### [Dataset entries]

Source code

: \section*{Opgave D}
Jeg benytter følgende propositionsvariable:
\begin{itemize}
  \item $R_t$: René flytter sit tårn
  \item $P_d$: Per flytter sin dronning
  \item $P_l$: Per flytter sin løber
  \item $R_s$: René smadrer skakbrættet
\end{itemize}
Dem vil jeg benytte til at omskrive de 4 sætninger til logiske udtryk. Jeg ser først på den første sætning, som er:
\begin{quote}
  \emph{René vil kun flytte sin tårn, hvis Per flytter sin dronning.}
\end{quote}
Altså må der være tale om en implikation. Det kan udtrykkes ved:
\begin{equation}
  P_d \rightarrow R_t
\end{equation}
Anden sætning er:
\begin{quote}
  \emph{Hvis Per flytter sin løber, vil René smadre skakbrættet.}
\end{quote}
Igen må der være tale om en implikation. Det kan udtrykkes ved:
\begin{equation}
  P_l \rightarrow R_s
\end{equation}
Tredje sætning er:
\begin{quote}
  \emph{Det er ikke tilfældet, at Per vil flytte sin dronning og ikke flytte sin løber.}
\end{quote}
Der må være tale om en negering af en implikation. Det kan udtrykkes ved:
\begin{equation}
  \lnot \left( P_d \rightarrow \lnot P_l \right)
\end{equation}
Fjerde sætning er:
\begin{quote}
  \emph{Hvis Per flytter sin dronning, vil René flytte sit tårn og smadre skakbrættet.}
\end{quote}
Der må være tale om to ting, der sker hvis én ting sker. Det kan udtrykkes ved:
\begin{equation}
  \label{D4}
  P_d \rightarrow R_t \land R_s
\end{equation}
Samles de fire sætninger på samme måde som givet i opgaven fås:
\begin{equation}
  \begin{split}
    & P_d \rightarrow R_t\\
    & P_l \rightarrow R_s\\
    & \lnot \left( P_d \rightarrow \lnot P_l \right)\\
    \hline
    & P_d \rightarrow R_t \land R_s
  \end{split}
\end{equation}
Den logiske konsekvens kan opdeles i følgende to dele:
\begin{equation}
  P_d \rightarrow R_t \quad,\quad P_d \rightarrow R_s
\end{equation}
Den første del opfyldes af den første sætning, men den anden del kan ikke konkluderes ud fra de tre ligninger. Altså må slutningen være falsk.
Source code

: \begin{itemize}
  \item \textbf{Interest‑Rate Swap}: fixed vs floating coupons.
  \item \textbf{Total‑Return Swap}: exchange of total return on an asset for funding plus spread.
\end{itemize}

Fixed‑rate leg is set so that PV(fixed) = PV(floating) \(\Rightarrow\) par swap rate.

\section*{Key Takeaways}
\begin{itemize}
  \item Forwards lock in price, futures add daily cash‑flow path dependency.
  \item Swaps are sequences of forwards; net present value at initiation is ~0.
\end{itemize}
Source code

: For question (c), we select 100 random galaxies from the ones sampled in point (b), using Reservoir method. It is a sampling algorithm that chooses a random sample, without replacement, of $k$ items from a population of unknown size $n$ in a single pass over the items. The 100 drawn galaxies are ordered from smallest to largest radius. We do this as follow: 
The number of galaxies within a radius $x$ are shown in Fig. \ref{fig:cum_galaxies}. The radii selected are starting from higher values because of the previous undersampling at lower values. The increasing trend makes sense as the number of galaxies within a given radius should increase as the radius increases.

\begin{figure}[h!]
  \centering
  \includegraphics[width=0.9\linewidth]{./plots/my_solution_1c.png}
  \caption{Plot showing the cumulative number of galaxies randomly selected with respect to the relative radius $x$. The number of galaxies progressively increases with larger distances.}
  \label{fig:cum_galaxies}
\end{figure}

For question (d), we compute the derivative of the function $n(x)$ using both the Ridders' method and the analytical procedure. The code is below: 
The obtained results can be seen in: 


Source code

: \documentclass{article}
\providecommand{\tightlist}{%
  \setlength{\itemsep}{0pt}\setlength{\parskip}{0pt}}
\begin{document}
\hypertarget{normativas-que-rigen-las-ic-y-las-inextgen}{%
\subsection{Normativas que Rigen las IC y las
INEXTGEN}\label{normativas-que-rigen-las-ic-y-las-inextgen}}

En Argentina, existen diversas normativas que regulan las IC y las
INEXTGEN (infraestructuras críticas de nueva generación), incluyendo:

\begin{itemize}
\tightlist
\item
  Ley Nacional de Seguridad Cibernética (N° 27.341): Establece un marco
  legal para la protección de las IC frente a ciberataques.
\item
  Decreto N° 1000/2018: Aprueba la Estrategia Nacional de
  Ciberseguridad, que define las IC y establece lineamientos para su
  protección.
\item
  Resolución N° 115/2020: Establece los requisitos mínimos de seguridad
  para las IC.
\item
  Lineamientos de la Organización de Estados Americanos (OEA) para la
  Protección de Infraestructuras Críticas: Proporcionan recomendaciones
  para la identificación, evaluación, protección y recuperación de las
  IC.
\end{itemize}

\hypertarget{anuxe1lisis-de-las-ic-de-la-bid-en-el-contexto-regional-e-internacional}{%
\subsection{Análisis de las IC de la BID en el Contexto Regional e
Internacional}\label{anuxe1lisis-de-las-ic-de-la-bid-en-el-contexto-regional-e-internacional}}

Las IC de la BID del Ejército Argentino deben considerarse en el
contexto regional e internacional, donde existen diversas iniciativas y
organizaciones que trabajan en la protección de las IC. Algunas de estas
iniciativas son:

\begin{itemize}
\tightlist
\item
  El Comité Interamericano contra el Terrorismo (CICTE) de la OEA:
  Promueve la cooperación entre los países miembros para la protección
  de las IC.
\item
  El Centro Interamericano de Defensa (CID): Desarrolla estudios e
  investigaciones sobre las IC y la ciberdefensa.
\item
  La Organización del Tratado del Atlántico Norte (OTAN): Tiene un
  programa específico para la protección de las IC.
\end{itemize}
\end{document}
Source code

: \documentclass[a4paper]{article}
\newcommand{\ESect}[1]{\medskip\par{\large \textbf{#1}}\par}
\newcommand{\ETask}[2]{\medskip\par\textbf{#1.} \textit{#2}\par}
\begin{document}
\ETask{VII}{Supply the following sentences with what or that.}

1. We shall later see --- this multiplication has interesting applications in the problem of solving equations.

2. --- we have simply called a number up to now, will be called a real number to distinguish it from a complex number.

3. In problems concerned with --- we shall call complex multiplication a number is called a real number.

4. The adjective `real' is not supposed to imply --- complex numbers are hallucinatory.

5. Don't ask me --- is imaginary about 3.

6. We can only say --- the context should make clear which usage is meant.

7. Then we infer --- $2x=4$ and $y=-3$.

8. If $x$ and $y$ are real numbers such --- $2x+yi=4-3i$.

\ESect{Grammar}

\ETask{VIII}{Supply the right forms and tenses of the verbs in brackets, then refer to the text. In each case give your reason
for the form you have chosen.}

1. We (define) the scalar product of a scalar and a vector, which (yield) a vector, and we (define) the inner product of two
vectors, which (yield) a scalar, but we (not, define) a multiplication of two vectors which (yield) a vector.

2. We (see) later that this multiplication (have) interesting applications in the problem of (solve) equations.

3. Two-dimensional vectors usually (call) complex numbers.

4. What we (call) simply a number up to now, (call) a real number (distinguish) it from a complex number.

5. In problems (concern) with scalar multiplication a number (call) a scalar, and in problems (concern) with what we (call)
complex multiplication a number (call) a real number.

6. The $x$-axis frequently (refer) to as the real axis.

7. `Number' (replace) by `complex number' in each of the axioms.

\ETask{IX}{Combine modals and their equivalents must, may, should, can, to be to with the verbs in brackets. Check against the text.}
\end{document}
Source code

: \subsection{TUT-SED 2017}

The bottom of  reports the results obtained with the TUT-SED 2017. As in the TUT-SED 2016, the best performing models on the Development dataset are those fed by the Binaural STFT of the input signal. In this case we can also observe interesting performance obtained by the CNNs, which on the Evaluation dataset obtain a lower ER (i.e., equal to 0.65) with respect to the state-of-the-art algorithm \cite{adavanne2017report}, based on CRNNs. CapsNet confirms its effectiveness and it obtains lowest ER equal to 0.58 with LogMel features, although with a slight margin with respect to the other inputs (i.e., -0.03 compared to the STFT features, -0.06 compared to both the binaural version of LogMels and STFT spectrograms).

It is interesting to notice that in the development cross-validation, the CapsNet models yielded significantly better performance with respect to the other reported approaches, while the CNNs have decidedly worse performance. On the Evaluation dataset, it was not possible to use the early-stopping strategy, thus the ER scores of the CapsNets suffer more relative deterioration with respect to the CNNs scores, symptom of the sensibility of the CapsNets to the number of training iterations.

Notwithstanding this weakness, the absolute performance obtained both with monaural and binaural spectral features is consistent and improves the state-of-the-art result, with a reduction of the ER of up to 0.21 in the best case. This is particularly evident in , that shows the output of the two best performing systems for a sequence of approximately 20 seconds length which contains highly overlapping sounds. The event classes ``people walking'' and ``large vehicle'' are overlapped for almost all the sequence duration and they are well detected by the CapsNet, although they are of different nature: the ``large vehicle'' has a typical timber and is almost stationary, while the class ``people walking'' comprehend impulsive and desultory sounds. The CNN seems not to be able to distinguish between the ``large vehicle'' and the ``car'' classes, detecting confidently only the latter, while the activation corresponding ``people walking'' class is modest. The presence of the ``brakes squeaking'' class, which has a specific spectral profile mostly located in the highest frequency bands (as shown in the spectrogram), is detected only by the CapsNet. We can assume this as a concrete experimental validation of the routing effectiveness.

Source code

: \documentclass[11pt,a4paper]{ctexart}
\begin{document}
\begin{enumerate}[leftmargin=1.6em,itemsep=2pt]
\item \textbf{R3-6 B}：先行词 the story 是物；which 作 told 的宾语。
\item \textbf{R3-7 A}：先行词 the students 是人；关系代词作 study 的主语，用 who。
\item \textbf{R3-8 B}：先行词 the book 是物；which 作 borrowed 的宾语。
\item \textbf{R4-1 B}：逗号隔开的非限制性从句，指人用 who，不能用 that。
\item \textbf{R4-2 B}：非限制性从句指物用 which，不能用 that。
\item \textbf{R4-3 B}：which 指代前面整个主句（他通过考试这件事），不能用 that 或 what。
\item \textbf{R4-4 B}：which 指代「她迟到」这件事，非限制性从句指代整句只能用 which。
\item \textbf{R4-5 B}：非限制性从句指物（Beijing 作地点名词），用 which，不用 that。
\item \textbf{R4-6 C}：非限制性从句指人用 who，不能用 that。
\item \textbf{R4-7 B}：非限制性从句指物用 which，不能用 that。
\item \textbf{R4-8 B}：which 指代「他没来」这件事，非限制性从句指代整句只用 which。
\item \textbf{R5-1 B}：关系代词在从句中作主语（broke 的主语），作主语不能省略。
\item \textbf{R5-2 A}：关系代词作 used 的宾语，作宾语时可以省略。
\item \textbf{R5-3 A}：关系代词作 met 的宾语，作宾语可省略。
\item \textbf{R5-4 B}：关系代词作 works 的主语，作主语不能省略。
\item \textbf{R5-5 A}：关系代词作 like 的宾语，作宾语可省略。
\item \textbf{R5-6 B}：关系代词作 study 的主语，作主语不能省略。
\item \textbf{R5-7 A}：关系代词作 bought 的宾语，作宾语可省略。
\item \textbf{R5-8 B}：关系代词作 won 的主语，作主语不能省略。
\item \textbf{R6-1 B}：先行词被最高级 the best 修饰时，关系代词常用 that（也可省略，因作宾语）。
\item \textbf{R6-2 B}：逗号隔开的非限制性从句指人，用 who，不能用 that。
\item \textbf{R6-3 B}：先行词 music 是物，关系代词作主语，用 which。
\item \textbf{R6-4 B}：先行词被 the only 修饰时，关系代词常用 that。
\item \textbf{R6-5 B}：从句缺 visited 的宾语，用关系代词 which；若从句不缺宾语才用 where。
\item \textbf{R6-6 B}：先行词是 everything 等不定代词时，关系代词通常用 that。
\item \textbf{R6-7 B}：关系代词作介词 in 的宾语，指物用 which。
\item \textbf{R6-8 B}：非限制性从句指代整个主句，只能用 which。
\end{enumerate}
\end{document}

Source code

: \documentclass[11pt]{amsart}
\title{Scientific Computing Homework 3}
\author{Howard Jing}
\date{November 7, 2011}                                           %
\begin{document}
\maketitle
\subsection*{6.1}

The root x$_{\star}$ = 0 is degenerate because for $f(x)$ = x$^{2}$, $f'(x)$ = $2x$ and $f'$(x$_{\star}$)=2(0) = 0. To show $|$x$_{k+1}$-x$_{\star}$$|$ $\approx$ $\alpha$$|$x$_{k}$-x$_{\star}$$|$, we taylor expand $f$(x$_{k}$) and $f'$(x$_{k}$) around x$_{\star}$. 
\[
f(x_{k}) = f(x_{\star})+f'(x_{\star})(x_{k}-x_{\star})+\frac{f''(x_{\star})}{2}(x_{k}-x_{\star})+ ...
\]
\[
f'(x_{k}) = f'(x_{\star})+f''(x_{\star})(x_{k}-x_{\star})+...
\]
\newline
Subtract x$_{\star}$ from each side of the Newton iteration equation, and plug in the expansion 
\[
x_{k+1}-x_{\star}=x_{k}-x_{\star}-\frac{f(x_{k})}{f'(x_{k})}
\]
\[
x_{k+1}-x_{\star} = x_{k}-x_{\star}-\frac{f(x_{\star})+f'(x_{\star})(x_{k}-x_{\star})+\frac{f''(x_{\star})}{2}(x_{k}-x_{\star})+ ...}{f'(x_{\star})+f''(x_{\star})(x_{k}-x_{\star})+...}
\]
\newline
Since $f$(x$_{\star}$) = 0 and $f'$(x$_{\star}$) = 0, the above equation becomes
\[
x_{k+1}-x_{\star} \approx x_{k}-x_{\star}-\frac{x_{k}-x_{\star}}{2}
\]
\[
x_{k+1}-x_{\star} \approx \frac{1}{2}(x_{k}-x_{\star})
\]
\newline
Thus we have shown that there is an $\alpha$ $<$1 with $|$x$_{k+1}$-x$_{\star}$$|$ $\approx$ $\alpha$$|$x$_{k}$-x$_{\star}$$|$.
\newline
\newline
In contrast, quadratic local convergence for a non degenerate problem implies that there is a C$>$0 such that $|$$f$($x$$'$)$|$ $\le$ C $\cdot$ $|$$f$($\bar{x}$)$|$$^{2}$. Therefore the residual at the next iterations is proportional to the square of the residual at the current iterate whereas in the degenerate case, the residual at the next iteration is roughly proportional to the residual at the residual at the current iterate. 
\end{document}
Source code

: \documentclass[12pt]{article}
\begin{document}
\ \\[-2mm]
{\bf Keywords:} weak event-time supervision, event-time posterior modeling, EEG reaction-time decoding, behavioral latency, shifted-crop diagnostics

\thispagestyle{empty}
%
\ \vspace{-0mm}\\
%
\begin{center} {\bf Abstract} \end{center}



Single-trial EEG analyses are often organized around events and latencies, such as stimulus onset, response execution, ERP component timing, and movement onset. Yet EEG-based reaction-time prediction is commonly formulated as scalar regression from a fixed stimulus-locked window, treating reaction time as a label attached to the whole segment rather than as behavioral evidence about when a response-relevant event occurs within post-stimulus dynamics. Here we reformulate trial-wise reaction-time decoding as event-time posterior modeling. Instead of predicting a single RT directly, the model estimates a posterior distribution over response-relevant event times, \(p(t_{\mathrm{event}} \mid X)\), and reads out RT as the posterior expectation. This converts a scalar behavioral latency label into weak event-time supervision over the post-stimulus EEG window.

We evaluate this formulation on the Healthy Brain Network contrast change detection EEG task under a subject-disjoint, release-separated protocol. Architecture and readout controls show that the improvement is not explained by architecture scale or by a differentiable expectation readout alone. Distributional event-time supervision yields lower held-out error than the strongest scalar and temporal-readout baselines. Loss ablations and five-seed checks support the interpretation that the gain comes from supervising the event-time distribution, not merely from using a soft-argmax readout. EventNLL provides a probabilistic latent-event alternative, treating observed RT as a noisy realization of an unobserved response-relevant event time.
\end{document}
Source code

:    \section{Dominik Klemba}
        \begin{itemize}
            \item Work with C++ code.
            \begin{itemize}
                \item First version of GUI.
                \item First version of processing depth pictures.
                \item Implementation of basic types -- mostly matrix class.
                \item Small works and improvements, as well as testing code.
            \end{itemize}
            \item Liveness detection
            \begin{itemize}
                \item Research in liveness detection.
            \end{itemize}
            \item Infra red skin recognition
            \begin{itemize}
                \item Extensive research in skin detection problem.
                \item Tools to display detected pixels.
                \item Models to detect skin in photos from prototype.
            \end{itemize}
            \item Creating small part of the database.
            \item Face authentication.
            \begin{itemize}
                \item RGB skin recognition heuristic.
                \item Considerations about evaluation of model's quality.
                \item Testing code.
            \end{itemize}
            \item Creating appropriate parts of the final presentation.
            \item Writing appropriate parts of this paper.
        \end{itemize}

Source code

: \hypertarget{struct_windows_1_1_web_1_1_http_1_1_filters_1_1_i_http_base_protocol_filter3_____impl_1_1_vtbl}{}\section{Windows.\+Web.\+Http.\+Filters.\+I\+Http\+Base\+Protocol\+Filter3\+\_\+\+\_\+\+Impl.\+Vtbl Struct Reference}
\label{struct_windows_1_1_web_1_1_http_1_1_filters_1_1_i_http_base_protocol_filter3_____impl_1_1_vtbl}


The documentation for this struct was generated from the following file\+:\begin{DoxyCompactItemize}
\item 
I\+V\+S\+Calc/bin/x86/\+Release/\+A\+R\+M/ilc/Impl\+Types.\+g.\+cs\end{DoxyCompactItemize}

### [PROBLEM]
Above this instruction are the records; retype exactly the lines from the one containing "for the form" up to and including the one containing "2. We (see)".

### [RESPONSE]
for the form you have chosen.}

1. We (define) the scalar product of a scalar and a vector, which (yield) a vector, and we (define) the inner product of two
vectors, which (yield) a scalar, but we (not, define) a multiplication of two vectors which (yield) a vector.

2. We (see) later that this multiplication (have) interesting applications in the problem of (solve) equations.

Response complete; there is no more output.